En réponse, des réfrigérateurs communautaires gratuits ont fait leur apparition au 366 Center St. à Jamaica Plain et à Dorchester, et d’autres sont prévus à Allston, Roslindale, Somerville et Cambridge dans les prochaines semaines. Un réseau de dizaines de bénévoles de toute la région, dont la plupart sont connectés par le biais des médias sociaux, et qui partagent les mêmes convictions, est depuis quelques mois en liaison via l’application de chat Signal, alors que le projet pour les réfrigérateurs se concrétisait.

« Nous avons vraiment saisi cela comme une chance pour nous manifester auprès de notre communauté, mettre en valeur notre humanité commune et subvenir aux besoins des personnes qui ont vraiment besoin d’aide », a déclaré Mike Murphy, l’un des bénévoles qui ont aidé à organiser le réfrigérateur de Dorchester.

Mercredi matin, Nicole Foy a apporté un sac en papier kraft rempli de pommes, d’oranges et d’autres produits d’épicerie qu’elle venait d’acheter chez Trader Joe’s jusqu’à un petit bâtiment en forme de hangar à Fields Corner. À l’intérieur se trouvait un réfrigérateur blanc et plusieurs étagères de garde-manger pleines de pots de beurre de cacahuètes ainsi que de boîtes de thon et haricots. Sur son épaule, Foy portait un cabas de couleur jaune faisant figurer le slogan : « La nourriture est un droit, pas un privilège ».

Au 1471 Dorchester Ave., à quelques pas du T stop, Foy a ouvert la porte du réfrigérateur, qui avait été installé juste la veille. Une affiche collée sur la porte indiquait : « Prenez ce dont vous avez besoin. Laissez ce que vous pouvez » en anglais, espagnol, vietnamien et créole haïtien.

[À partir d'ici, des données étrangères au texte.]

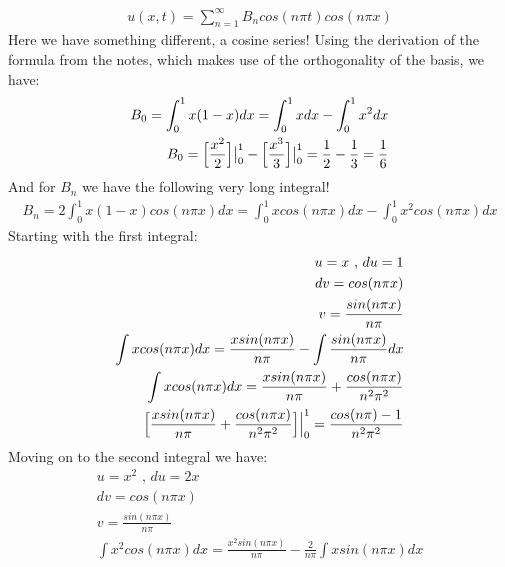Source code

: \documentclass{article}
\begin{document}
\begin{equation}
\begin{aligned}
u(x,t) = \sum_{n=1}^{\infty}B_ncos(n\pi t)cos(n\pi x)
\end{aligned}
\end{equation}
Here we have something different, a cosine series! Using the derivation of the formula from the notes, which makes use of the orthogonality of the basis, we have:
\begin{equation}
\begin{aligned}
B_0 = \int_0^1x(1-x)dx = \int_0^1xdx - \int^1_0x^2dx\\
B_0 = \Big{[}\frac{x^2}{2} \Big{]}\big{|}_0^1 - \Big{[}\frac{x^3}{3} \Big{]}\big{|}_0^1 = \frac{1}{2} - \frac{1}{3} = \frac{1}{6}
\end{aligned}
\end{equation}
And for $B_n$ we have the following very long integral!
\begin{equation}
\begin{aligned}
B_n = 2\int_0^1x(1-x)cos(n\pi x)dx=\int_0^1xcos(n\pi x)dx - \int_0^1x^2cos(n\pi x)dx
\end{aligned}
\end{equation}
Starting with the first integral:
\begin{equation}
\begin{aligned}
u = x \text{ , } du = 1\\
dv = cos(n\pi x)\\
v = \frac{sin(n\pi x)}{n\pi}\\
\int xcos(n\pi x)dx = \frac{xsin(n\pi x)}{n\pi} - \int\frac{sin(n\pi x)}{n\pi}dx\\
\int xcos(n\pi x)dx = \frac{xsin(n\pi x)}{n\pi} + \frac{cos(n\pi x)}{n^2\pi^2}\\
\Big{[} \frac{xsin(n\pi x)}{n\pi} + \frac{cos(n\pi x)}{n^2\pi^2} \Big{]}\Big{|}_0^1 = \frac{cos(n\pi) - 1}{n^2\pi^2}
\end{aligned}
\end{equation}
Moving on to the second integral we have:
\begin{equation}
\begin{aligned}
u = x^2 \text{ , } du = 2x\\
dv = cos(n\pi x)\\
v = \frac{sin(n\pi x)}{n\pi}\\
\int x^2cos(n\pi x)dx = \frac{x^2sin(n\pi x)}{n\pi} - \frac{2}{n\pi}\int xsin(n\pi x)dx
\end{aligned}
\end{equation}
\end{document}

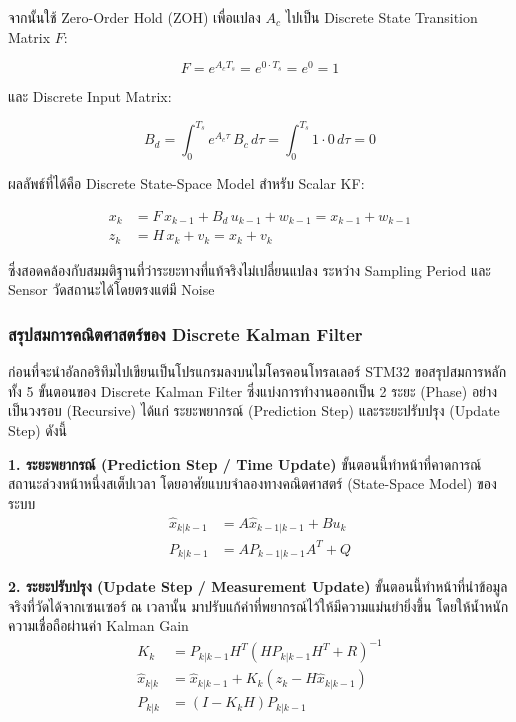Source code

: จากนั้นใช้ Zero-Order Hold (ZOH) เพื่อแปลง $A_c$ ไปเป็น
Discrete State Transition Matrix $F$:

\begin{equation}
    F = e^{A_c T_s}
      = e^{0 \cdot T_s}
      = e^{0}
      = 1
    \label{eq:scalar_F_derive}
\end{equation}

และ Discrete Input Matrix:

\begin{equation}
    B_d = \int_0^{T_s} e^{A_c \tau}\,B_c\,d\tau
        = \int_0^{T_s} 1 \cdot 0\,d\tau
        = 0
    \label{eq:scalar_Bd_derive}
\end{equation}

ผลลัพธ์ที่ได้คือ Discrete State-Space Model สำหรับ Scalar KF:

\begin{align}
    x_k      &= F\,x_{k-1} + B_d\,u_{k-1} + w_{k-1}
               = x_{k-1} + w_{k-1}
               \label{eq:scalar_state_disc} \\
    z_k      &= H\,x_k + v_k
               = x_k + v_k
               \label{eq:scalar_obs_disc}
\end{align}

ซึ่งสอดคล้องกับสมมติฐานที่ว่าระยะทางที่แท้จริงไม่เปลี่ยนแปลง
ระหว่าง Sampling Period และ Sensor วัดสถานะได้โดยตรงแต่มี Noise

\subsubsection{สรุปสมการคณิตศาสตร์ของ Discrete Kalman Filter}

ก่อนที่จะนำอัลกอริทึมไปเขียนเป็นโปรแกรมลงบนไมโครคอนโทรลเลอร์ STM32 ขอสรุปสมการหลักทั้ง 5 ขั้นตอนของ Discrete Kalman Filter ซึ่งแบ่งการทำงานออกเป็น 2 ระยะ (Phase) อย่างเป็นวงรอบ (Recursive) ได้แก่ ระยะพยากรณ์ (Prediction Step) และระยะปรับปรุง (Update Step) ดังนี้



\textbf{1. ระยะพยากรณ์ (Prediction Step / Time Update)}
ขั้นตอนนี้ทำหน้าที่คาดการณ์สถานะล่วงหน้าหนึ่งสเต็ปเวลา โดยอาศัยแบบจำลองทางคณิตศาสตร์ (State-Space Model) ของระบบ
\begin{align}
    \hat{x}_{k|k-1} &= A \hat{x}_{k-1|k-1} + B u_k \label{eq:kf_predict_state} \\
    P_{k|k-1} &= A P_{k-1|k-1} A^T + Q \label{eq:kf_predict_cov}
\end{align}

\textbf{2. ระยะปรับปรุง (Update Step / Measurement Update)}
ขั้นตอนนี้ทำหน้าที่นำข้อมูลจริงที่วัดได้จากเซนเซอร์ ณ เวลานั้น มาปรับแก้ค่าที่พยากรณ์ไว้ให้มีความแม่นยำยิ่งขึ้น โดยให้น้ำหนักความเชื่อถือผ่านค่า Kalman Gain
\begin{align}
    K_k &= P_{k|k-1} H^T (H P_{k|k-1} H^T + R)^{-1} \label{eq:kf_kalman_gain} \\
    \hat{x}_{k|k} &= \hat{x}_{k|k-1} + K_k (z_k - H \hat{x}_{k|k-1}) \label{eq:kf_update_state} \\
    P_{k|k} &= (I - K_k H) P_{k|k-1} \label{eq:kf_update_cov}
\end{align}

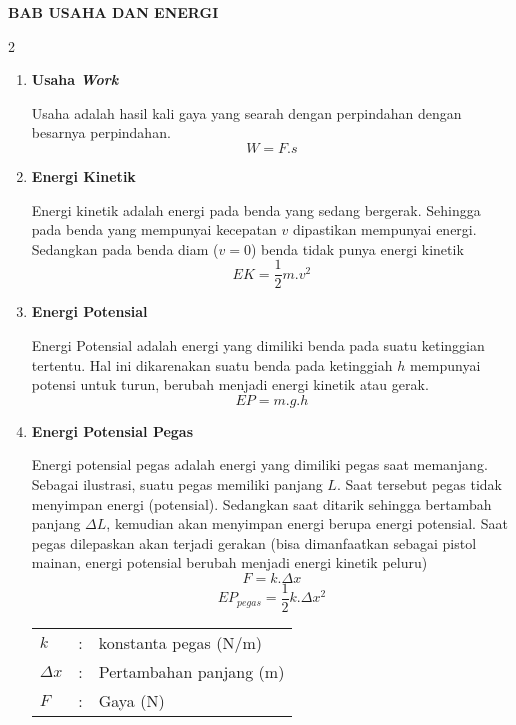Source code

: \documentclass[10pt,a4paper]{article}
\begin{document}
\begin{center} \textbf{BAB USAHA DAN ENERGI}\end{center}



\begin{multicols*} {2} 
\newcommand{\tikzmark}[2]{\tikz[remember picture,baseline=(#1.base)]{\node[inner sep=0pt] (#1) {#2};}} 


\begin{enumerate}[label=\textbf{\Alph*.},itemsep=0mm]

\item \textbf{Usaha \textit{Work}}

    Usaha adalah hasil kali gaya yang searah dengan perpindahan dengan besarnya perpindahan.
    $$ W = F.s $$

\item \textbf{Energi Kinetik}

    Energi kinetik adalah energi pada benda yang sedang bergerak. Sehingga pada benda yang mempunyai kecepatan $v$ dipastikan mempunyai energi. Sedangkan pada benda diam ($v = 0$) benda tidak punya energi kinetik
    $$ EK = \frac{1}{2} m.v^2$$

\item \textbf{Energi Potensial}

    Energi Potensial adalah energi yang dimiliki benda pada suatu ketinggian tertentu. Hal ini dikarenakan suatu benda pada ketinggiah $h$ mempunyai potensi untuk turun, berubah menjadi energi kinetik atau gerak.
    $$ EP = m.g.h $$ 


\item \textbf{Energi Potensial Pegas}

    Energi potensial pegas adalah energi yang dimiliki pegas saat memanjang. Sebagai ilustrasi, suatu pegas memiliki panjang $L$. Saat tersebut pegas tidak menyimpan energi (potensial). Sedangkan saat ditarik sehingga bertambah panjang $\Delta L$, kemudian akan menyimpan energi berupa energi potensial. Saat pegas dilepaskan akan terjadi gerakan (bisa dimanfaatkan sebagai pistol mainan, energi potensial berubah menjadi energi kinetik peluru)
    $$ F = k.\Delta x$$
    $$ EP_{pegas}=\frac{1}{2}k.\Delta x^2$$
    \begin{tabular}{p{0.2cm} p{0.1cm} l}
    $k$ & : & konstanta pegas (N/m) \\
    $\Delta x $  &: & Pertambahan panjang (m) \\
    $F $ &:& Gaya (N)\\
    \end{tabular}


\end{enumerate}
\end{multicols*}
\end{document}

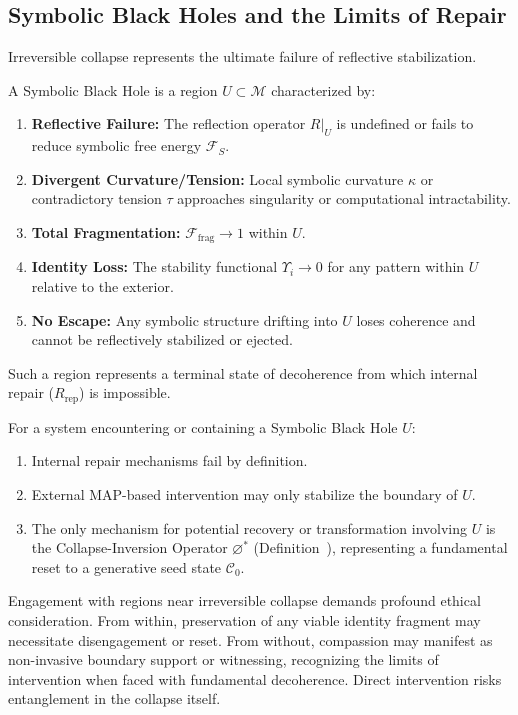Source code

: \subsection{Symbolic Black Holes and the Limits of Repair}
\label{subsec:bk9_limits_of_repair}
Irreversible collapse represents the ultimate failure of reflective stabilization.
\begin{definition}
\label{definition:bk9_symbolic_black_hole}
A Symbolic Black Hole is a region $U \subset \mathcal{M}$ characterized by:
\begin{enumerate}
    \item \textbf{Reflective Failure:} The reflection operator $R|_U$ is undefined or fails to reduce symbolic free energy $\mathcal{F}_S$.
    \item \textbf{Divergent Curvature/Tension:} Local symbolic curvature $\kappa$ or contradictory tension $\tau$ approaches singularity or computational intractability.
    \item \textbf{Total Fragmentation:} $\mathcal{F}_{\text{frag}} \to 1$ within $U$.
    \item \textbf{Identity Loss:} The stability functional $\Upsilon_i \to 0$ for any pattern within $U$ relative to the exterior.
    \item \textbf{No Escape:} Any symbolic structure drifting into $U$ loses coherence and cannot be reflectively stabilized or ejected.
\end{enumerate}
Such a region represents a terminal state of decoherence from which internal repair ($R_{\text{rep}}$) is impossible.
\end{definition}
\begin{proposition}
\label{prop:bk9__escape_from_irreversible_collapse}
For a system encountering or containing a Symbolic Black Hole $U$:
\begin{enumerate}
    \item Internal repair mechanisms fail by definition.
    \item External MAP-based intervention may only stabilize the boundary of $U$.
    \item The only mechanism for potential recovery or transformation involving $U$ is the Collapse-Inversion Operator $\varnothing^*$ (Definition~), representing a fundamental reset to a generative seed state $\mathcal{C}_0$.
\end{enumerate}
\end{proposition}
\begin{scholium}
\label{sch:bk9__ethics_near_the_singularity}
Engagement with regions near irreversible collapse demands profound ethical consideration. From within, preservation of any viable identity fragment may necessitate disengagement or reset. From without, compassion may manifest as non-invasive boundary support or witnessing, recognizing the limits of intervention when faced with fundamental decoherence. Direct intervention risks entanglement in the collapse itself.
\end{scholium}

Alors qu’elle commençait à remplir les étagères, elle a suscité quelques regards curieux de passants.

« Qu’est-ce que c’est ? » ont-ils demandé à voix haute. « Est-ce que c’est gratuit ? »

Foy est bénévole au sein du nouveau Dorchester Community Fridge, qui a ouvert ses portes mardi. Tant le réfrigérateur que ce qu’il contient proviennent de dons, et les denrées sont en effet gratuites pour quiconque en a besoin. Les bénévoles prévoient veiller à ce que le réfrigérateur soit constamment approvisionné, en s’associant avec des fermes et des fournisseurs locaux pour recevoir les dons. Il s’agit de l’un des nombreux réfrigérateurs pop-up qui ont été installés dans les quartiers de Boston et des environs, les habitants cherchant à compléter les efforts d’aide alimentaire d’urgence pendant la pandémie.

Nicole Foy, bénévole a ajouté des articles dans le réfrigérateur de la communauté.
PAT GREENHOUSE/GLOBE STAFF

Les réfrigérateurs communautaires, ou « freedges » [mot composé à partir de free = gratuit, et rappelant Fridges = frigidaires; NdT], existaient déjà avant la pandémie ; le concept initial était de contribuer à lutter contre la faim tout en réduisant le gaspillage alimentaire. Mais à mesure que l’insécurité alimentaire s’est aggravée, l’idée a pris son essor dans les villes partout aux États-Unis. A New World in Our Hearts, un collectif anarchiste basé à New York, a contribué à l’installation de plus de 40 réfrigérateurs dans cette ville depuis février. Dix-sept autres se trouvent à Los Angeles, et on est en train d’en installer à Nashville, Oakland, Houston, Chicago et dans d’autres villes du pays et du monde entier.

Beaucoup de gens font un parallèle entre cette initiative et le mouvement Little Free Library, un réseau de bibliophiles bénévoles qui construisent de petites étagères dans les espaces publics pour mettre à disposition des livres gratuitement et promouvoir l’alphabétisation.

La mise en place d’un réfrigérateur communautaire est cependant un peu plus compliquée. Il faut non seulement sécuriser l’appareil, mais aussi trouver une source d’énergie qui puisse le faire fonctionner. Selon des groupes de bénévoles, la facture d’électricité s’élève à environ 30 dollars par mois. L’autre grand défi est de garder le réfrigérateur rempli.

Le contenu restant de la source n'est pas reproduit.